Failure to Perform and Document Required Emergency and Exit Lighting Tests
Summary
The facility failed to perform and document required monthly and annual inspections of emergency and exit lighting in accordance with NFPA 101, 2012 Edition, sections 19.2.9.1 and 7.9.3.1.2, affecting all 69 residents in the building. During record review on 03/25/26 beginning at 8:45 A.M., surveyors found no documentation verifying that the battery back-up emergency lights located throughout the facility had been tested for the required 90-minute annual duration. Documentation of these tests was requested at the entrance conference at 8:40 A.M., and again at 9:35 A.M. and 10:10 A.M., but no records were provided by the time of exit. The Maintenance Director confirmed during interview that the requested documentation was not available, verifying the deficiency in required emergency lighting testing and recordkeeping.

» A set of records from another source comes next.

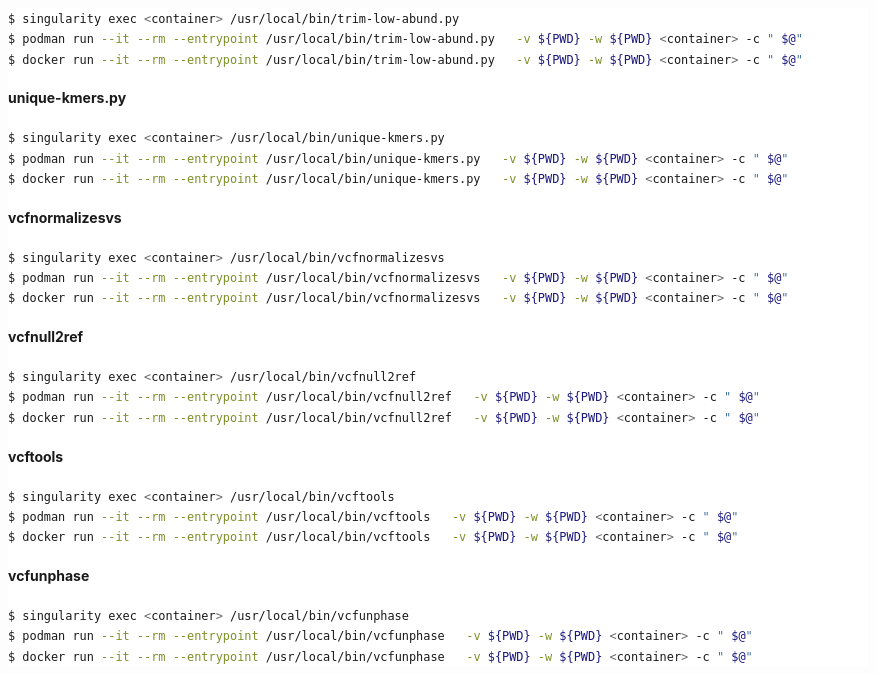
 ```bash
$ singularity exec <container> /usr/local/bin/trim-low-abund.py
$ podman run --it --rm --entrypoint /usr/local/bin/trim-low-abund.py   -v ${PWD} -w ${PWD} <container> -c " $@"
$ docker run --it --rm --entrypoint /usr/local/bin/trim-low-abund.py   -v ${PWD} -w ${PWD} <container> -c " $@"
```


#### unique-kmers.py

```bash
$ singularity exec <container> /usr/local/bin/unique-kmers.py
$ podman run --it --rm --entrypoint /usr/local/bin/unique-kmers.py   -v ${PWD} -w ${PWD} <container> -c " $@"
$ docker run --it --rm --entrypoint /usr/local/bin/unique-kmers.py   -v ${PWD} -w ${PWD} <container> -c " $@"
```


#### vcfnormalizesvs

```bash
$ singularity exec <container> /usr/local/bin/vcfnormalizesvs
$ podman run --it --rm --entrypoint /usr/local/bin/vcfnormalizesvs   -v ${PWD} -w ${PWD} <container> -c " $@"
$ docker run --it --rm --entrypoint /usr/local/bin/vcfnormalizesvs   -v ${PWD} -w ${PWD} <container> -c " $@"
```


#### vcfnull2ref

```bash
$ singularity exec <container> /usr/local/bin/vcfnull2ref
$ podman run --it --rm --entrypoint /usr/local/bin/vcfnull2ref   -v ${PWD} -w ${PWD} <container> -c " $@"
$ docker run --it --rm --entrypoint /usr/local/bin/vcfnull2ref   -v ${PWD} -w ${PWD} <container> -c " $@"
```


#### vcftools

```bash
$ singularity exec <container> /usr/local/bin/vcftools
$ podman run --it --rm --entrypoint /usr/local/bin/vcftools   -v ${PWD} -w ${PWD} <container> -c " $@"
$ docker run --it --rm --entrypoint /usr/local/bin/vcftools   -v ${PWD} -w ${PWD} <container> -c " $@"
```


#### vcfunphase

```bash
$ singularity exec <container> /usr/local/bin/vcfunphase
$ podman run --it --rm --entrypoint /usr/local/bin/vcfunphase   -v ${PWD} -w ${PWD} <container> -c " $@"
$ docker run --it --rm --entrypoint /usr/local/bin/vcfunphase   -v ${PWD} -w ${PWD} <container> -c " $@"
```
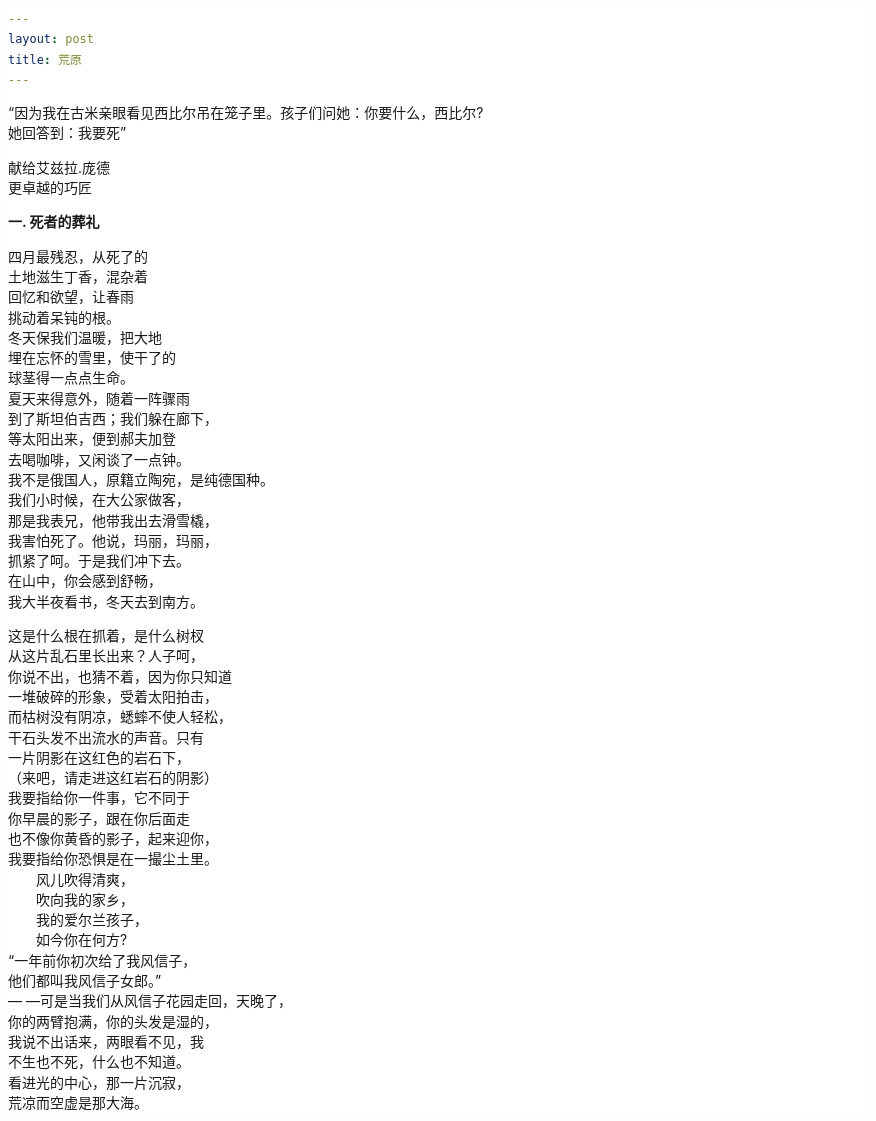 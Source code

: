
 ```yaml
---
layout: post
title: 荒原
---
```


“因为我在古米亲眼看见西比尔吊在笼子里。孩子们问她：你要什么，西比尔?  
她回答到：我要死”

献给艾兹拉.庞德  
更卓越的巧匠  

**一. 死者的葬礼**

四月最残忍，从死了的  
土地滋生丁香，混杂着  
回忆和欲望，让春雨  
挑动着呆钝的根。  
冬天保我们温暖，把大地  
埋在忘怀的雪里，使干了的  
球茎得一点点生命。  
夏天来得意外，随着一阵骤雨  
到了斯坦伯吉西；我们躲在廊下，  
等太阳出来，便到郝夫加登  
去喝咖啡，又闲谈了一点钟。  
我不是俄国人，原籍立陶宛，是纯德国种。  
我们小时候，在大公家做客，  
那是我表兄，他带我出去滑雪橇，  
我害怕死了。他说，玛丽，玛丽，  
抓紧了呵。于是我们冲下去。  
在山中，你会感到舒畅，  
我大半夜看书，冬天去到南方。  

这是什么根在抓着，是什么树杈  
从这片乱石里长出来？人子呵，  
你说不出，也猜不着，因为你只知道  
一堆破碎的形象，受着太阳拍击，  
而枯树没有阴凉，蟋蟀不使人轻松，  
干石头发不出流水的声音。只有  
一片阴影在这红色的岩石下，  
（来吧，请走进这红岩石的阴影）  
我要指给你一件事，它不同于  
你早晨的影子，跟在你后面走  
也不像你黄昏的影子，起来迎你，  
我要指给你恐惧是在一撮尘土里。  
&emsp;&emsp;风儿吹得清爽，  
&emsp;&emsp;吹向我的家乡，  
&emsp;&emsp;我的爱尔兰孩子，  
&emsp;&emsp;如今你在何方?  
“一年前你初次给了我风信子，  
他们都叫我风信子女郎。”  
— —可是当我们从风信子花园走回，天晚了，  
你的两臂抱满，你的头发是湿的，  
我说不出话来，两眼看不见，我  
不生也不死，什么也不知道。  
看进光的中心，那一片沉寂，  
荒凉而空虚是那大海。
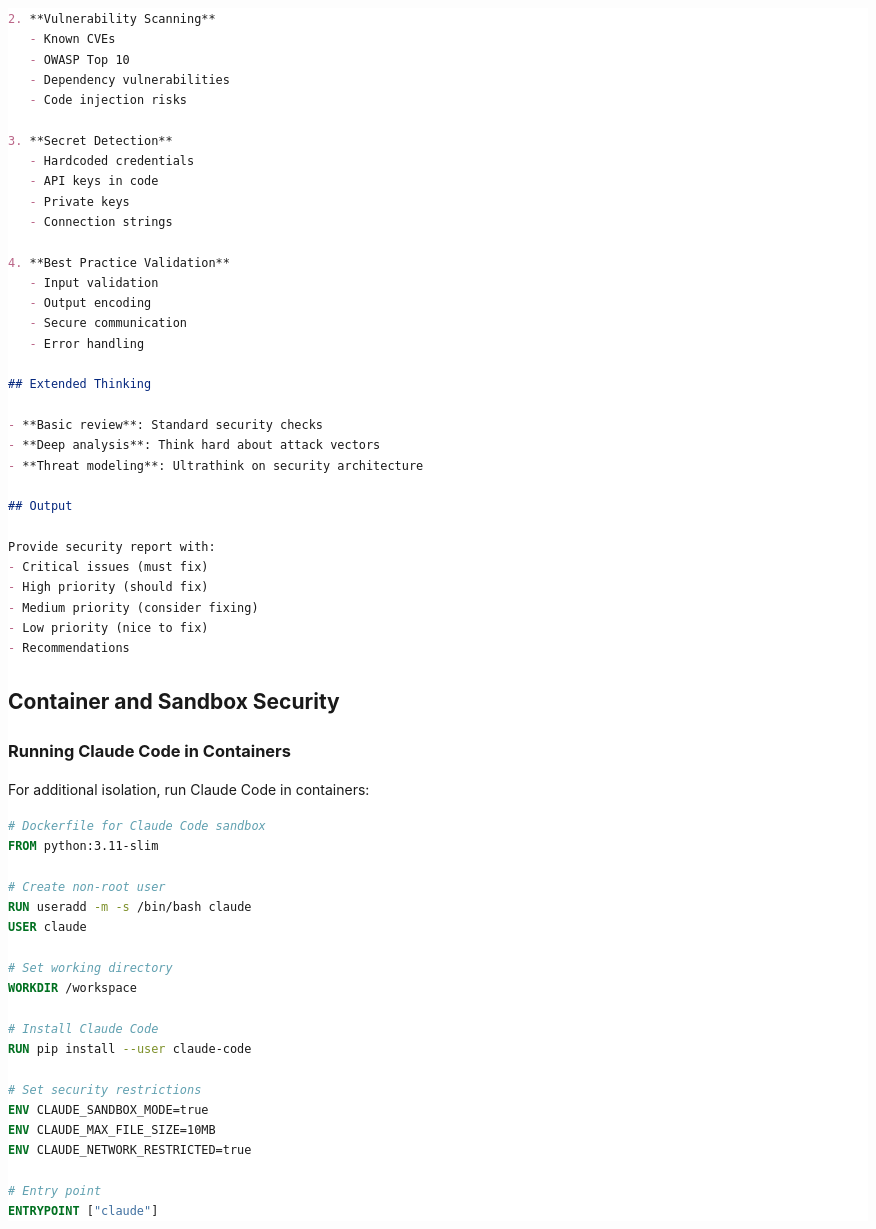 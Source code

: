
 ```markdown
2. **Vulnerability Scanning**
   - Known CVEs
   - OWASP Top 10
   - Dependency vulnerabilities
   - Code injection risks

3. **Secret Detection**
   - Hardcoded credentials
   - API keys in code
   - Private keys
   - Connection strings

4. **Best Practice Validation**
   - Input validation
   - Output encoding
   - Secure communication
   - Error handling

## Extended Thinking

- **Basic review**: Standard security checks
- **Deep analysis**: Think hard about attack vectors
- **Threat modeling**: Ultrathink on security architecture

## Output

Provide security report with:
- Critical issues (must fix)
- High priority (should fix)
- Medium priority (consider fixing)
- Low priority (nice to fix)
- Recommendations
```

## Container and Sandbox Security

### Running Claude Code in Containers

For additional isolation, run Claude Code in containers:

```dockerfile
# Dockerfile for Claude Code sandbox
FROM python:3.11-slim

# Create non-root user
RUN useradd -m -s /bin/bash claude
USER claude

# Set working directory
WORKDIR /workspace

# Install Claude Code
RUN pip install --user claude-code

# Set security restrictions
ENV CLAUDE_SANDBOX_MODE=true
ENV CLAUDE_MAX_FILE_SIZE=10MB
ENV CLAUDE_NETWORK_RESTRICTED=true

# Entry point
ENTRYPOINT ["claude"]
```
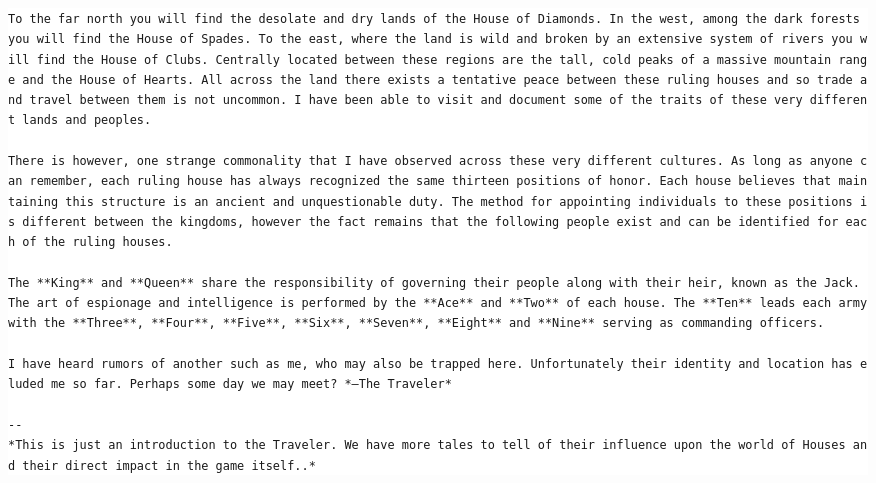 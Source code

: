     To the far north you will find the desolate and dry lands of the House of Diamonds. In the west, among the dark forests you will find the House of Spades. To the east, where the land is wild and broken by an extensive system of rivers you will find the House of Clubs. Centrally located between these regions are the tall, cold peaks of a massive mountain range and the House of Hearts. All across the land there exists a tentative peace between these ruling houses and so trade and travel between them is not uncommon. I have been able to visit and document some of the traits of these very different lands and peoples. 

    There is however, one strange commonality that I have observed across these very different cultures. As long as anyone can remember, each ruling house has always recognized the same thirteen positions of honor. Each house believes that maintaining this structure is an ancient and unquestionable duty. The method for appointing individuals to these positions is different between the kingdoms, however the fact remains that the following people exist and can be identified for each of the ruling houses. 

    The **King** and **Queen** share the responsibility of governing their people along with their heir, known as the Jack. The art of espionage and intelligence is performed by the **Ace** and **Two** of each house. The **Ten** leads each army with the **Three**, **Four**, **Five**, **Six**, **Seven**, **Eight** and **Nine** serving as commanding officers.

    I have heard rumors of another such as me, who may also be trapped here. Unfortunately their identity and location has eluded me so far. Perhaps some day we may meet? *–The Traveler*

    --
    *This is just an introduction to the Traveler. We have more tales to tell of their influence upon the world of Houses and their direct impact in the game itself..*

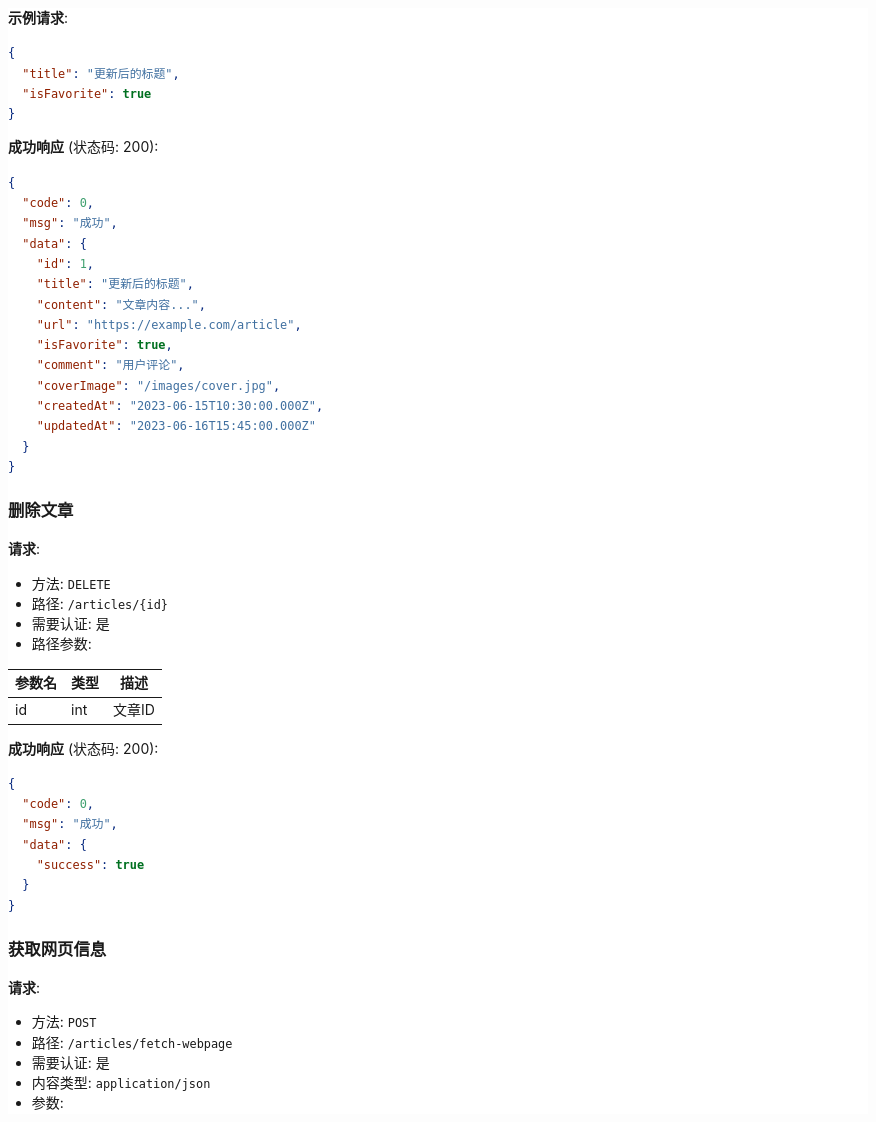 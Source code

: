 **示例请求**:
```json
{
  "title": "更新后的标题",
  "isFavorite": true
}
```

**成功响应** (状态码: 200):
```json
{
  "code": 0,
  "msg": "成功",
  "data": {
    "id": 1,
    "title": "更新后的标题",
    "content": "文章内容...",
    "url": "https://example.com/article",
    "isFavorite": true,
    "comment": "用户评论",
    "coverImage": "/images/cover.jpg",
    "createdAt": "2023-06-15T10:30:00.000Z",
    "updatedAt": "2023-06-16T15:45:00.000Z"
  }
}
```

### 删除文章

**请求**:
- 方法: `DELETE`
- 路径: `/articles/{id}`
- 需要认证: 是
- 路径参数:

| 参数名 | 类型 | 描述 |
|-------|------|------|
| id    | int  | 文章ID |

**成功响应** (状态码: 200):
```json
{
  "code": 0,
  "msg": "成功",
  "data": {
    "success": true
  }
}
```

### 获取网页信息

**请求**:
- 方法: `POST`
- 路径: `/articles/fetch-webpage`
- 需要认证: 是
- 内容类型: `application/json`
- 参数:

No specific residents, medical histories, or clinical conditions were described in the report beyond the statement that 69 residents were potentially affected.
Plan Of Correction
1.Based on record review and staff interview, no residents experienced negative outcomes related to failure to perform and document required emergency lighting testing. 2.The Medical Director was notified on 03/26/2026 by LNHA that the facility failed to provide documentation verifying battery back-up emergency lights were tested annually for 90 minutes as required. 3.Emergency lighting testing [for 90 minutes] will be completed by Maintenance Director/designee on or before 04/30/2026. Testing will be added to an annual automatically recurring schedule by Administrator/designee. 4.Documentation will be maintained and reviewed. Compliance will be reviewed in QAPI quarterly and as needed. 5. LNHA educated Maintenance Director on 03/26/2026 regarding the requirements for maintaining emergency lighting.